As a small child, I'd watch him doing this. One day, he was at work, and I thought, "Well, I'll have a go and see if I can catch him something." And I pulled the rope away. I could see all these birds under it, and I caught about, oh, it must have been eight or nine birds underneath this tangled up mess of netting that had fallen on top of them. When he came home, he went absolutely berserk because what I caught was sparrows and in their frantic attempt to get out, they got all tangled up in the netting, and he ended up having to cut it up. So, he wasn't very pleased about that.
This first photo is probably the oldest photograph that we've got. This is my nan, my mom's mom's family. It was the Butler family, and my nan was the youngest of nine. The photograph shows nan in the foreground, and then the mom just behind her, and the brothers and sisters. What does make it very interesting is that the father, that would be my great-granddad, wasn't there at the time. He was conveniently fitted into the photograph.
Nan looked to be around about 10 years old in this photograph, and she was born in 1899. I would think that it was taken around 1909 or 1910. It fascinates me because it's a bygone era. They had obviously all dressed specifically for the photograph. One of the brothers at the back is in uniform so he was obviously in the army. This would have been only a few years before the outbreak of World War I.
This is a photo of grandad with his army uniform on, he would have been very young there. Looking at this, I would say that he couldn't be much older than what, 16, 17 years old. He was a good looking chap. He only lived to the age of 54. He died from, I think he had a heart attack or some heart-related problem. I didn't know much about him, but he would have been the age where he would have gone through the First World War.
This photo may well have been in a frame at some point and taken out of the frame. It's quite worn.
So the next one is a torn off photograph. My aunt on the right, Aunt Irene, and my nan on the left and granddad in the background. Granddad's name was Walter, and my nan's name was Lilly May.
She told me the stories about her early life. Just at the time of the first World War, when she'd been about 14, 15 years old, she worked in the factory in Hockley where they were making bombs or bomb casings. Of course, that was mass production of bomb cases. So, she used to travel down from where she lived down in Great Bridge all the way down to Hockley to work on the factory floor. I believe she told me they used to work at night.
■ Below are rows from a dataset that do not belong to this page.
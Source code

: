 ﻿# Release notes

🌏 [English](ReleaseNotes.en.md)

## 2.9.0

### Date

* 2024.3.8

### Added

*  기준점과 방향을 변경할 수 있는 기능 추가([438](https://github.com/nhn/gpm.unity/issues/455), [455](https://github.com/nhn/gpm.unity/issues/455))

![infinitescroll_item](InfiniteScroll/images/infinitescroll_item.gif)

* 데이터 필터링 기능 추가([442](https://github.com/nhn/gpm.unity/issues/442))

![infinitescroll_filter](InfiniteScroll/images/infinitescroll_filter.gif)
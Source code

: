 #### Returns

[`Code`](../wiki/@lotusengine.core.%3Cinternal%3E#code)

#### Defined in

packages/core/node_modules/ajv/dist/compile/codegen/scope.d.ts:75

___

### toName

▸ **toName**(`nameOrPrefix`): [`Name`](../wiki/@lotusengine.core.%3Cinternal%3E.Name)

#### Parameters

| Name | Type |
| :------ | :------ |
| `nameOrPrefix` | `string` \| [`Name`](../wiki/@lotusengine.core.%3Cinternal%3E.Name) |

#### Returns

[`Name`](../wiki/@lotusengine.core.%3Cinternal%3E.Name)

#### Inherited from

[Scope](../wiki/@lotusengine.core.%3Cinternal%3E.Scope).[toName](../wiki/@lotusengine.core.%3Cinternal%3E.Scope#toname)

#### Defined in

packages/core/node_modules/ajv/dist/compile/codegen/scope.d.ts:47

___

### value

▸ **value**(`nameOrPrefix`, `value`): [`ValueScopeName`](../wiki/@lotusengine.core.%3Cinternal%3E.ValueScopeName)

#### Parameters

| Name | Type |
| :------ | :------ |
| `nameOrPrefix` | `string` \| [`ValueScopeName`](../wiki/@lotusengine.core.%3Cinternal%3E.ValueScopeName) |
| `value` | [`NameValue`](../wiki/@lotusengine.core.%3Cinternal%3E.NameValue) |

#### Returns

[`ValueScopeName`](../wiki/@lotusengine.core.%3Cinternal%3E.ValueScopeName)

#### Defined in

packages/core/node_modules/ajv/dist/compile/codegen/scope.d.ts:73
We inherited this photograph when we cleared the house, mom and dad's house. So, we never knew (why it was ripped) and there was nothing written on it. There aren't any other photographs that relate to the same time.
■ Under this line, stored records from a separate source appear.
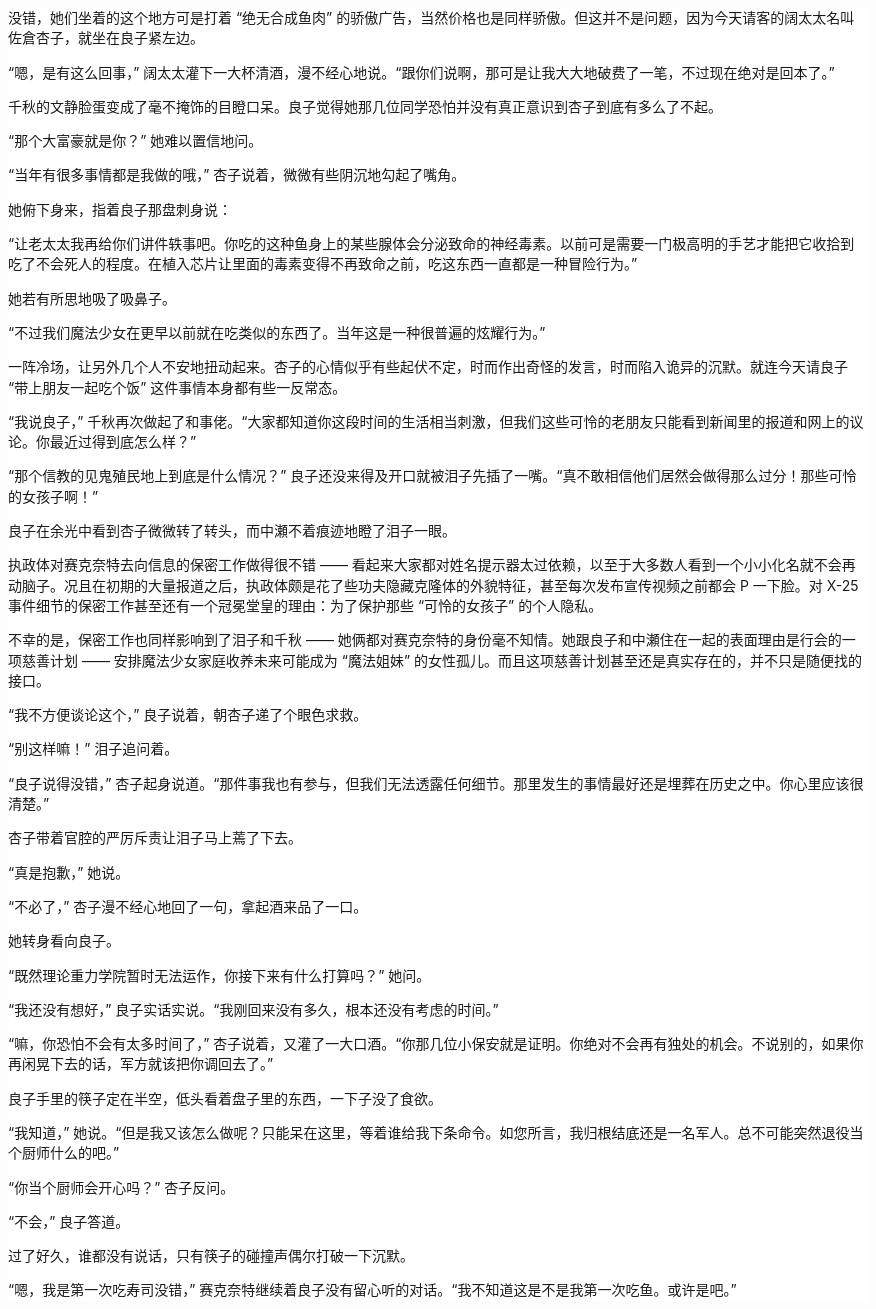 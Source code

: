 没错，她们坐着的这个地方可是打着 “绝无合成鱼肉” 的骄傲广告，当然价格也是同样骄傲。但这并不是问题，因为今天请客的阔太太名叫佐倉杏子，就坐在良子紧左边。

“嗯，是有这么回事，” 阔太太灌下一大杯清酒，漫不经心地说。“跟你们说啊，那可是让我大大地破费了一笔，不过现在绝对是回本了。”

千秋的文静脸蛋变成了毫不掩饰的目瞪口呆。良子觉得她那几位同学恐怕并没有真正意识到杏子到底有多么了不起。

“那个大富豪就是你？” 她难以置信地问。

“当年有很多事情都是我做的哦，” 杏子说着，微微有些阴沉地勾起了嘴角。

她俯下身来，指着良子那盘刺身说：

“让老太太我再给你们讲件轶事吧。你吃的这种鱼身上的某些腺体会分泌致命的神经毒素。以前可是需要一门极高明的手艺才能把它收拾到吃了不会死人的程度。在植入芯片让里面的毒素变得不再致命之前，吃这东西一直都是一种冒险行为。”

她若有所思地吸了吸鼻子。

“不过我们魔法少女在更早以前就在吃类似的东西了。当年这是一种很普遍的炫耀行为。”

一阵冷场，让另外几个人不安地扭动起来。杏子的心情似乎有些起伏不定，时而作出奇怪的发言，时而陷入诡异的沉默。就连今天请良子 “带上朋友一起吃个饭” 这件事情本身都有些一反常态。

“我说良子，” 千秋再次做起了和事佬。“大家都知道你这段时间的生活相当刺激，但我们这些可怜的老朋友只能看到新闻里的报道和网上的议论。你最近过得到底怎么样？”

“那个信教的见鬼殖民地上到底是什么情况？” 良子还没来得及开口就被泪子先插了一嘴。“真不敢相信他们居然会做得那么过分！那些可怜的女孩子啊！”

良子在余光中看到杏子微微转了转头，而中瀬不着痕迹地瞪了泪子一眼。

执政体对赛克奈特去向信息的保密工作做得很不错 —— 看起来大家都对姓名提示器太过依赖，以至于大多数人看到一个小小化名就不会再动脑子。况且在初期的大量报道之后，执政体颇是花了些功夫隐藏克隆体的外貌特征，甚至每次发布宣传视频之前都会 P 一下脸。对 X-25 事件细节的保密工作甚至还有一个冠冕堂皇的理由：为了保护那些 “可怜的女孩子” 的个人隐私。

不幸的是，保密工作也同样影响到了泪子和千秋 —— 她俩都对赛克奈特的身份毫不知情。她跟良子和中瀬住在一起的表面理由是行会的一项慈善计划 —— 安排魔法少女家庭收养未来可能成为 “魔法姐妹” 的女性孤儿。而且这项慈善计划甚至还是真实存在的，并不只是随便找的接口。

“我不方便谈论这个，” 良子说着，朝杏子递了个眼色求救。

“别这样嘛！” 泪子追问着。

“良子说得没错，” 杏子起身说道。“那件事我也有参与，但我们无法透露任何细节。那里发生的事情最好还是埋葬在历史之中。你心里应该很清楚。”

杏子带着官腔的严厉斥责让泪子马上蔫了下去。

“真是抱歉，” 她说。

“不必了，” 杏子漫不经心地回了一句，拿起酒来品了一口。

她转身看向良子。

“既然理论重力学院暂时无法运作，你接下来有什么打算吗？” 她问。

“我还没有想好，” 良子实话实说。“我刚回来没有多久，根本还没有考虑的时间。”

“嘛，你恐怕不会有太多时间了，” 杏子说着，又灌了一大口酒。“你那几位小保安就是证明。你绝对不会再有独处的机会。不说别的，如果你再闲晃下去的话，军方就该把你调回去了。”

良子手里的筷子定在半空，低头看着盘子里的东西，一下子没了食欲。

“我知道，” 她说。“但是我又该怎么做呢？只能呆在这里，等着谁给我下条命令。如您所言，我归根结底还是一名军人。总不可能突然退役当个厨师什么的吧。”

“你当个厨师会开心吗？” 杏子反问。

“不会，” 良子答道。

过了好久，谁都没有说话，只有筷子的碰撞声偶尔打破一下沉默。

“嗯，我是第一次吃寿司没错，” 赛克奈特继续着良子没有留心听的对话。“我不知道这是不是我第一次吃鱼。或许是吧。”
This is a photograph of my mom when she was at school. My mom's name was Nellie.
This is another photograph that we found in the collection that mom and dad had got when we cleared the house out after mom had died. On the back, there's the information saying that was taken at Fisher's Bridge School in 1933 and Nellie's third from the right. Whoever gave her this photograph said, "I have put a cross underneath." It's a postcard, and she may have been given this by someone, one of her school friends, possibly.
Well I don't know what to say about this photo to be honest with you, It's just a completely different world. I don't know if you'd get kids of today posing like that.
On the left is a studio photo of my mom. she was brought up in Friar Park. She worked in the printing trade. She worked at Kendrick & Jefferson's in West Bromwich. That's where she met dad. Eventually they married, and then dad went to live with my Nan and granddad. As it was in those days, they couldn't afford a house; they couldn't buy a house. Of course, it was just before the war. Then dad was enlisted and went off and mom stayed at home.
I think mom there would be in her early 20's in this photo. I'm not a very good judge of guessing people's ages. And, so that would probably have been taken round about early 1940's. I think it was the done thing to at least once in your life to have a professional photograph taken.
The photo on the right is mom and nan. And when you put the two together, they couldn't be more different could they? Well, this photograph is quite unique. There isn't another one anything like this. And it occurs to me that they've dressed up for the occasion. It's not something that they would have normally worn. The uniform that Nan is wearing, is probably too big for her, as is the clothes that mom's got on. It's almost as if they've taken men's clothing here, dressed up in it and had their photograph taken. Because mom's wearing a cap which looks about three sizes too big for her. They're looking very happy and completely carefree.
Mom was exceptionally easy going. She was very, very tolerant. She made friends easily, well both mom and dad did. They had lots of friends. They easily mixed with people. Mom, she was very helpful. She would always help people out wherever she could. So, I've got fond memories of mom and dad. They never interfered with other people. They just got on with their life and they just tried to help other people whenever they could.
This is a photograph taken in Bewdley, at Uncle Tom's. That's Uncle Tom on the right with the cap on. Uncle Tom was one of my Nan’s elder brothers. He's on the first photograph that we talked about. Uncle Tom lived in a black and white cottage up the Wyre Hill in Bewdley with his wife Polly. So what we've got here from left to right - my dad dressed quite smart, then Uncle Ron, and then my Nanny Lil. And then Uncle Tom, and me at the front with the ball. Every now and again we would go down on a visit.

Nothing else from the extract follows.